##  Multiple Regression from Scratch (Gradient descent)

In this notebook I  will create the algorithm of Multiple Regression using gradient descent. The model will be tested using the 'house sales' dataset. The objective is to predict house prices given a set of features.

The steps covered in this notebook we  are :
* Add a constant column of 1's to the dataframe for the intercept
* Convert the dataframe into a Numpy array
* Write a predict_output() function using Numpy
* Write a numpy function to compute the derivative of the regression weights with respect to a single feature
* Write gradient descent function to compute the regression weights given an initial weight vector, step size and tolerance.
* Use the gradient descent function to estimate regression weights for multiple features

# Fire up graphlab create

For this exercise I'm loading the data using the package graphlab. It creates object similar to pandas Dataframes with some additional advantages.

In [1]:
import graphlab
import numpy as np

# Load in house sales data

Dataset is from house sales in King County, the region where the city of Seattle, WA is located.

In [2]:
sales = graphlab.SFrame('kc_house_data.gl/')

This non-commercial license of GraphLab Create for academic use is assigned to lucasmbr@yahoo.com and will expire on October 23, 2018.


[INFO] graphlab.cython.cy_server: GraphLab Create v2.1 started. Logging: C:\Users\WazX\AppData\Local\Temp\graphlab_server_1515351383.log.0


# Convert to Numpy Array

Although SFrames offer a number of benefits to users (especially when using Big Data and built-in graphlab functions) in order to understand the details of the implementation of algorithms it's important to work with a library that allows for direct (and optimized) matrix operations. Numpy is a Python solution to work with matrices (or any multi-dimensional "array").

The predicted value given the weights and the features is the dot product between the feature and weight vector. Similarly, if we put all of the features row-by-row in a matrix then the predicted value for *all* the observations can be computed by right multiplying the "feature matrix" by the "weight vector". 

First we need to take the SFrame of our data and convert it into a 2D numpy array (also called a matrix). 

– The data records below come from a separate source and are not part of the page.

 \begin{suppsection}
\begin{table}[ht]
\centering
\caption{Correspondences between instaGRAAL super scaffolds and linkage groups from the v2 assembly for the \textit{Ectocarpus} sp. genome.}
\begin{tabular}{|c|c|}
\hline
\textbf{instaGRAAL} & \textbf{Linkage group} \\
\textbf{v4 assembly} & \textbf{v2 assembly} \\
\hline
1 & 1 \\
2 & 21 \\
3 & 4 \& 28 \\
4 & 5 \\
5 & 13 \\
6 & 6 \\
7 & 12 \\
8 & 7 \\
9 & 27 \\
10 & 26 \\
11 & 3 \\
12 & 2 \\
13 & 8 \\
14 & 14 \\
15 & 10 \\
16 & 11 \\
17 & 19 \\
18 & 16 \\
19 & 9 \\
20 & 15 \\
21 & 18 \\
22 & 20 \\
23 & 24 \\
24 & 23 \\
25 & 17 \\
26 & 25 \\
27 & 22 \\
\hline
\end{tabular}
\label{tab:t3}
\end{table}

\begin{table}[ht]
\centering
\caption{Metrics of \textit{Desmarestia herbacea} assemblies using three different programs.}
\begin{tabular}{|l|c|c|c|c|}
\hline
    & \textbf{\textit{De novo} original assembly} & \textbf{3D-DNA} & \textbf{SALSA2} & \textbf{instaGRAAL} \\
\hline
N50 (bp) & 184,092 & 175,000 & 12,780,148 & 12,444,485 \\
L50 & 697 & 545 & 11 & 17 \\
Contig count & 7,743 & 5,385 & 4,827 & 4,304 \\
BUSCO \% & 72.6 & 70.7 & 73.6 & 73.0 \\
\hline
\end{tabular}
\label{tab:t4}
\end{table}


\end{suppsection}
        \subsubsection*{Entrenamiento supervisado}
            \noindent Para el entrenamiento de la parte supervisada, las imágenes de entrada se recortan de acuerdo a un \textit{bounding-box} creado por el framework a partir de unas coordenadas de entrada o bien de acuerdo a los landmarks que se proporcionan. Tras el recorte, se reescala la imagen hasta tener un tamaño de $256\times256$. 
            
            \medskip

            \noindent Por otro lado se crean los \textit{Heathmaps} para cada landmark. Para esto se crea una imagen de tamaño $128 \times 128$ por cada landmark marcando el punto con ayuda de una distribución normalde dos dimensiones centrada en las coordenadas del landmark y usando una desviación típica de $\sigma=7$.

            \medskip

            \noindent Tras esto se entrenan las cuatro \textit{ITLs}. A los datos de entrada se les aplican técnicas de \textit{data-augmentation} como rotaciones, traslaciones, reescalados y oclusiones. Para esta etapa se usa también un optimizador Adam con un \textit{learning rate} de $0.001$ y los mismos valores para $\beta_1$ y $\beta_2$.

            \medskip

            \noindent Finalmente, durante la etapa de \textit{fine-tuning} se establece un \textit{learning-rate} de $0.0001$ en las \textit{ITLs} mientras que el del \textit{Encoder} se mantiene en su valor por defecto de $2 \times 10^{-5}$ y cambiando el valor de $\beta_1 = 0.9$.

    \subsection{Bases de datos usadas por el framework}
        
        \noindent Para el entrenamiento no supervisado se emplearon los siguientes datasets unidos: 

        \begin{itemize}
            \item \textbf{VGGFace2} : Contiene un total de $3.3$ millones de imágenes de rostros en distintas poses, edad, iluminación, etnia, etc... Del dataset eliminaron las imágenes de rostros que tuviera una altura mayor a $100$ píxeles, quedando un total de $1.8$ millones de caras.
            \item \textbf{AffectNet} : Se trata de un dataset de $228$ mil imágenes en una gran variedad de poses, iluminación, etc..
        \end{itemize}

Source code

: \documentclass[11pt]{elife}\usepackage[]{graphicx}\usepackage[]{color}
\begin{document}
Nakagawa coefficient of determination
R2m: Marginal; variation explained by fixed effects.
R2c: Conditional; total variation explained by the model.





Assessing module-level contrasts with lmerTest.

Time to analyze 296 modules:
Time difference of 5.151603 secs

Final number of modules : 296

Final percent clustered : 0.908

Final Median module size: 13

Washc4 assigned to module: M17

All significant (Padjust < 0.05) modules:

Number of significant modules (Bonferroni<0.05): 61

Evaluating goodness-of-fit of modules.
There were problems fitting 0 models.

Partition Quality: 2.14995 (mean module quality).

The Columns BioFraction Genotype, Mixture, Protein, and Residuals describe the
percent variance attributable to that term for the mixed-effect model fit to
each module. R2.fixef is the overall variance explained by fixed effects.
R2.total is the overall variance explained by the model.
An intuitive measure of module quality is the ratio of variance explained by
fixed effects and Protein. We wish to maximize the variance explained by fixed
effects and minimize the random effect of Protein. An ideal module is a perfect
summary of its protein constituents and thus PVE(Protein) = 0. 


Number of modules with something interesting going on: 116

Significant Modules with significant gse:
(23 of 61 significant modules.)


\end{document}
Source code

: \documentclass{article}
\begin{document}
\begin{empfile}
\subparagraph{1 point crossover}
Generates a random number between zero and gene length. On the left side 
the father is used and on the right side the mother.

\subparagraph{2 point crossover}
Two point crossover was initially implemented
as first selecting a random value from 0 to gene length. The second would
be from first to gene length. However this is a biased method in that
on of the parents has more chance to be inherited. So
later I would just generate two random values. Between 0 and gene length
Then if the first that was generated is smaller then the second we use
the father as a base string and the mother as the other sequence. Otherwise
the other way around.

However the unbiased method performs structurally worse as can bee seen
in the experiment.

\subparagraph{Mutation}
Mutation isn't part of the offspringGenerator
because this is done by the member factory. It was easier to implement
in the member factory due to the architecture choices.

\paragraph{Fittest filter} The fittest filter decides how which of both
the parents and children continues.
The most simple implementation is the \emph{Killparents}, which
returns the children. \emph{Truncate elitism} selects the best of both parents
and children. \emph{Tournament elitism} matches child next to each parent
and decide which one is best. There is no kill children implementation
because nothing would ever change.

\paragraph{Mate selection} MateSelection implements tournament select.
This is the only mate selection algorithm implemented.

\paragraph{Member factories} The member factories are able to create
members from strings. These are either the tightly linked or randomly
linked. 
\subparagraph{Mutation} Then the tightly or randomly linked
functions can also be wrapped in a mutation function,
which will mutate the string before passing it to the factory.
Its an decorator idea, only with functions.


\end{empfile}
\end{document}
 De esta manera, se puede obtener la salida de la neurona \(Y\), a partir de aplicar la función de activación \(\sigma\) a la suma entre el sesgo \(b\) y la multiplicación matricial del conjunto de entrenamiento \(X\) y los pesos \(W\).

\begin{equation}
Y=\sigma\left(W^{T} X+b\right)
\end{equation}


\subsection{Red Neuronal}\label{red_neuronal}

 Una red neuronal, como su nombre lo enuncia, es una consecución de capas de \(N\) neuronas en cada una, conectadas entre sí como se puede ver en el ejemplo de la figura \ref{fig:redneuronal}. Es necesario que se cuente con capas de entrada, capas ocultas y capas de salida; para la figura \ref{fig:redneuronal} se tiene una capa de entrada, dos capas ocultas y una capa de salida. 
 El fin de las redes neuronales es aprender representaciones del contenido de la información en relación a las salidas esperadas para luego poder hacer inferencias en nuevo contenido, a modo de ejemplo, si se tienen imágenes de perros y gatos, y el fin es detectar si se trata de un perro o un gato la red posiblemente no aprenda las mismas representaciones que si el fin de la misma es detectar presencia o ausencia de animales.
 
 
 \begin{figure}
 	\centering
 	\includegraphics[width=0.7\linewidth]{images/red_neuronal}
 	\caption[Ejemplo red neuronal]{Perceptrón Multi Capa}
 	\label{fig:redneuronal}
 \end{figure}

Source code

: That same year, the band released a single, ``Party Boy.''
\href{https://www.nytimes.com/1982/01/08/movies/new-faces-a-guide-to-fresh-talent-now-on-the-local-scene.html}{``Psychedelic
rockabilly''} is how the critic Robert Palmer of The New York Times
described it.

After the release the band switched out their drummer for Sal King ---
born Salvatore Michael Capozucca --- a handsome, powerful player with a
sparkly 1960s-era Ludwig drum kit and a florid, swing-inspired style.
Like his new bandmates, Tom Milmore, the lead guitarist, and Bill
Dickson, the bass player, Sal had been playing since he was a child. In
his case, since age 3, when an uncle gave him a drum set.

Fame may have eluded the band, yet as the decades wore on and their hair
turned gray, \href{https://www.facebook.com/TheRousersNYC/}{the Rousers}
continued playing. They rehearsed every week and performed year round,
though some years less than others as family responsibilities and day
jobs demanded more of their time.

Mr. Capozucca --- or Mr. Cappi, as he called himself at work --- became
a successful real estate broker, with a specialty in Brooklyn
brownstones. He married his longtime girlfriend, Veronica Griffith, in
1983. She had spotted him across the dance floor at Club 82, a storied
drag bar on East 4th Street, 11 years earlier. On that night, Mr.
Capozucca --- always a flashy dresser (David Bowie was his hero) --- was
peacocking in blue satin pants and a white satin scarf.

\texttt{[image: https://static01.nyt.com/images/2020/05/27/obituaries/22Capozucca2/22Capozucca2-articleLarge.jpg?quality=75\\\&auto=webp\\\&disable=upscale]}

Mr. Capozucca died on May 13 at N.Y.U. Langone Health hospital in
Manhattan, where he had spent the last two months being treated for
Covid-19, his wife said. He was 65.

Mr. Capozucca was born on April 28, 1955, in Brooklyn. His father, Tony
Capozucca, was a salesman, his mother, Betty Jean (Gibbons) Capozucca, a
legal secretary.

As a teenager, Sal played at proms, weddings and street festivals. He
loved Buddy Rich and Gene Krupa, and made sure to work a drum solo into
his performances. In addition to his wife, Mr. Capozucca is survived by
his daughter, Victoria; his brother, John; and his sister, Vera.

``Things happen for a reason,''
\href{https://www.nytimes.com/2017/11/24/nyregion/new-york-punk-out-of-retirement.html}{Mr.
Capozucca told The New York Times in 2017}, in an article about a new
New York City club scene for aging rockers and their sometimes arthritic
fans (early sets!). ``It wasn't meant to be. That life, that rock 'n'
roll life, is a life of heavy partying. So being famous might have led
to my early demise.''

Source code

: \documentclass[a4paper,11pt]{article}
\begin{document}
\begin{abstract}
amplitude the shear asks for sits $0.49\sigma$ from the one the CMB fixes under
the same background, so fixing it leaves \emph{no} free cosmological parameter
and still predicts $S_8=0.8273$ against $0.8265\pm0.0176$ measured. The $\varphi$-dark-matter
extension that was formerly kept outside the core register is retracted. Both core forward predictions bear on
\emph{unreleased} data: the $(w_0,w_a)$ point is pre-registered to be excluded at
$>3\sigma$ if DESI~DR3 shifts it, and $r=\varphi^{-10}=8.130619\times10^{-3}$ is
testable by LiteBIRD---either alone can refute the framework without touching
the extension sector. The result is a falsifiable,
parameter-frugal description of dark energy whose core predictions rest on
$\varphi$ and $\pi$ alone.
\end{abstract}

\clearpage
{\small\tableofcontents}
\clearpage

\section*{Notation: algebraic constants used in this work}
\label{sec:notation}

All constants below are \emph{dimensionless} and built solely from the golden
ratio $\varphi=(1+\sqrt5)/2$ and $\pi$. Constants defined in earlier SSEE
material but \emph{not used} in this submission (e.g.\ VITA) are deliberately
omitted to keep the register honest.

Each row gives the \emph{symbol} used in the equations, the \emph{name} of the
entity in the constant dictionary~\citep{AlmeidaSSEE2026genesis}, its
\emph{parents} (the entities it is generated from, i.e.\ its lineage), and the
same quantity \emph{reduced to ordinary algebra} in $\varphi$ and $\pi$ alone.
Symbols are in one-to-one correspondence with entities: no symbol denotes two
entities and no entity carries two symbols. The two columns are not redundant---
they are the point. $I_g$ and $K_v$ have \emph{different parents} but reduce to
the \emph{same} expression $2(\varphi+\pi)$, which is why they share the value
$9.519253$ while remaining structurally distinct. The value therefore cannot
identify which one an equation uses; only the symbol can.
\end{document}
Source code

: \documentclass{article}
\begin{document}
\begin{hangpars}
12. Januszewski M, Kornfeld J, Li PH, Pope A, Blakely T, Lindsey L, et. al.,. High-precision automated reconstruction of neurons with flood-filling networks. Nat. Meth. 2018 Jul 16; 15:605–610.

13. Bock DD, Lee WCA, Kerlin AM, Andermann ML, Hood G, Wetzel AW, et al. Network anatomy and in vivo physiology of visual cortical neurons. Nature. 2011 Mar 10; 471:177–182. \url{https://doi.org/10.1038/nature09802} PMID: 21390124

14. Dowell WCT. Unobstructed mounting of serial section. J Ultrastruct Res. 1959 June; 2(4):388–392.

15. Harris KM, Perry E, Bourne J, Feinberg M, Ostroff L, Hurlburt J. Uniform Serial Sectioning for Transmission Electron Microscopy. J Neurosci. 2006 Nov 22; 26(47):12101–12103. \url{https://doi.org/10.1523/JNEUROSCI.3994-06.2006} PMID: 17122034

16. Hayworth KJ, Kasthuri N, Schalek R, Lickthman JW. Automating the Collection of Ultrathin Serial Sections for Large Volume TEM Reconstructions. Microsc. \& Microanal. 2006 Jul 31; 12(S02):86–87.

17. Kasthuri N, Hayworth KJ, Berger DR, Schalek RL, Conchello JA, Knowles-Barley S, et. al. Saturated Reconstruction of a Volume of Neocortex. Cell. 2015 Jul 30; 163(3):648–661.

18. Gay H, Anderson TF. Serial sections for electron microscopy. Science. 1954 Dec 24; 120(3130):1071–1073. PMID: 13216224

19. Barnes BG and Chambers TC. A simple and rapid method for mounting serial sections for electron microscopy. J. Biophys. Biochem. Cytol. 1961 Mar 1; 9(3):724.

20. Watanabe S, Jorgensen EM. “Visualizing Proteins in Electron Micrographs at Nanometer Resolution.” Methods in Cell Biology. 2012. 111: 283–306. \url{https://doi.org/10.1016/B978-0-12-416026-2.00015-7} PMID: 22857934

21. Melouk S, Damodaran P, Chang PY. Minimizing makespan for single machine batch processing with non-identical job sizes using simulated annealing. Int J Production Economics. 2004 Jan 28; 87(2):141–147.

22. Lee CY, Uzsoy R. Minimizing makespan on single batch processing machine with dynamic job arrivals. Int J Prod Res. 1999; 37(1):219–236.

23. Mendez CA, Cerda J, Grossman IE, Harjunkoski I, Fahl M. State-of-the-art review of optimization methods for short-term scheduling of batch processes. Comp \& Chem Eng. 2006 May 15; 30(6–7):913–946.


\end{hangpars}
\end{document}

Now we will write a function that will accept an SFrame, a list of feature names (e.g. ['sqft_living', 'bedrooms']) and an target feature e.g. ('price') and will return two things:
* A numpy matrix whose columns are the desired features plus a constant column (this is how we create an 'intercept')
* A numpy array containing the values of the output

With this in mind, complete the following function (where there's an empty line you should write a line of code that does what the comment above indicates)


In [7]:
def get_numpy_data(data_sframe, features, output):
    
    data_sframe['constant'] = 1 # this is how you add a constant column to an SFrame
    features = ['constant'] + features 
    # select the columns of data_SFrame given by the features list into the SFrame features_sframe (now including constant):
    features_sframe = data_sframe[features]
    # the following line will convert the features_SFrame into a numpy matrix:
    feature_matrix = features_sframe.to_numpy()
    # assign the column of data_sframe associated with the output to the SArray output_sarray
    output_sarray = data_sframe[output]
    # the following will convert the SArray into a numpy array by first converting it to a list
    output_array = output_sarray.to_numpy()
    return(feature_matrix, output_array)

# Predicting output given regression weights

np.dot() also works when dealing with a matrix and a vector. The predictions from all the observations is just the RIGHT (as in weights on the right) dot product between the features *matrix* and the weights *vector*. With this in mind finish the following predict_output function to compute the predictions for an entire matrix of features given the matrix and the weights:

In [16]:
def predict_output(feature_matrix, weights):
    # assume feature_matrix is a numpy matrix containing the features as columns and weights is a corresponding numpy array
    # create the predictions vector by using np.dot()
    predictions =np.dot(feature_matrix,weights)

    return(predictions)

# Computing the Derivative

We are now going to move to computing the derivative of the regression cost function. Recall that the cost function is the sum over the data points of the squared difference between an observed output and a predicted output.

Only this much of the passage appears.